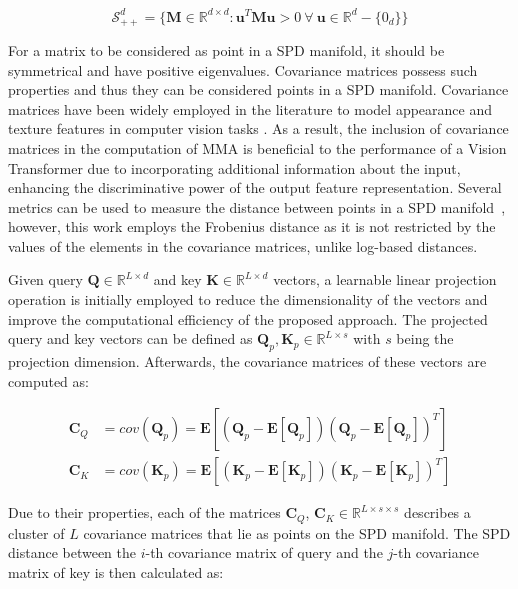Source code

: \documentclass[10pt,twocolumn,letterpaper]{article}
\begin{document}
\begin{equation}
    \mathcal{S}_{++}^d = \{ \textbf{M} \in \mathbb{R}^{d\times d}: \textbf{u}^T\textbf{M}\textbf{u} > 0 ~ 	\forall ~\textbf{u} \in \mathbb{R}^{d} - \{0_d\}\}
\end{equation}

For a matrix to be considered as point in a SPD manifold, it should be symmetrical and have positive eigenvalues. Covariance matrices possess such properties and thus they can be considered points in a SPD manifold. Covariance matrices have been widely employed in the literature to model appearance and texture features in computer vision tasks \cite{Author17,Author42}. As a result, the inclusion of covariance matrices in the computation of MMA is beneficial to the performance of a Vision Transformer due to incorporating additional information about the input, enhancing the discriminative power of the output feature representation. Several metrics can be used to measure the distance between points in a SPD manifold~\cite{Author13}, however, this work employs the Frobenius distance as it is not restricted by the values of the elements in the covariance matrices, unlike log-based distances.

Given query $\textbf{Q} \in \mathbb{R}^{L \times d}$ and key $\textbf{K} \in \mathbb{R}^{L \times d}$ vectors, a learnable linear projection operation is initially employed to reduce the dimensionality of the vectors and improve the computational efficiency of the proposed approach. The projected query and key vectors can be defined as $\textbf{Q}_p, \textbf{K}_p \in \mathbb{R}^{L \times s}$ with $s$ being the projection dimension. Afterwards, the covariance matrices of these vectors are computed as:

\begin{align}
    \textbf{C}_Q &= cov(\textbf{Q}_p) = \textbf{E}[(\textbf{Q}_p - \textbf{E}[\textbf{Q}_p])(\textbf{Q}_p - \textbf{E}[\textbf{Q}_p])^T]\label{eq:cq}\\
    \textbf{C}_K &= cov(\textbf{K}_p) = \textbf{E}[(\textbf{K}_p - \textbf{E}[\textbf{K}_p])(\textbf{K}_p - \textbf{E}[\textbf{K}_p])^T]\label{eq:ck}
\end{align}

Due to their properties, each of the matrices $\textbf{C}_Q$, $\textbf{C}_K \in \mathbb{R}^{L\times s\times s}$ describes a cluster of $L$ covariance matrices that lie as points on the SPD manifold. The SPD distance between the $i$-th covariance matrix of query and the $j$-th covariance matrix of key is then calculated as:
\end{document}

• [Try it]:
Which lines hold the string "label"? Copy all of them from the data above.

• [Worked solution]:
    \textbf{C}_Q &= cov(\textbf{Q}_p) = \textbf{E}[(\textbf{Q}_p - \textbf{E}[\textbf{Q}_p])(\textbf{Q}_p - \textbf{E}[\textbf{Q}_p])^T]\label{eq:cq}\\
    \textbf{C}_K &= cov(\textbf{K}_p) = \textbf{E}[(\textbf{K}_p - \textbf{E}[\textbf{K}_p])(\textbf{K}_p - \textbf{E}[\textbf{K}_p])^T]\label{eq:ck}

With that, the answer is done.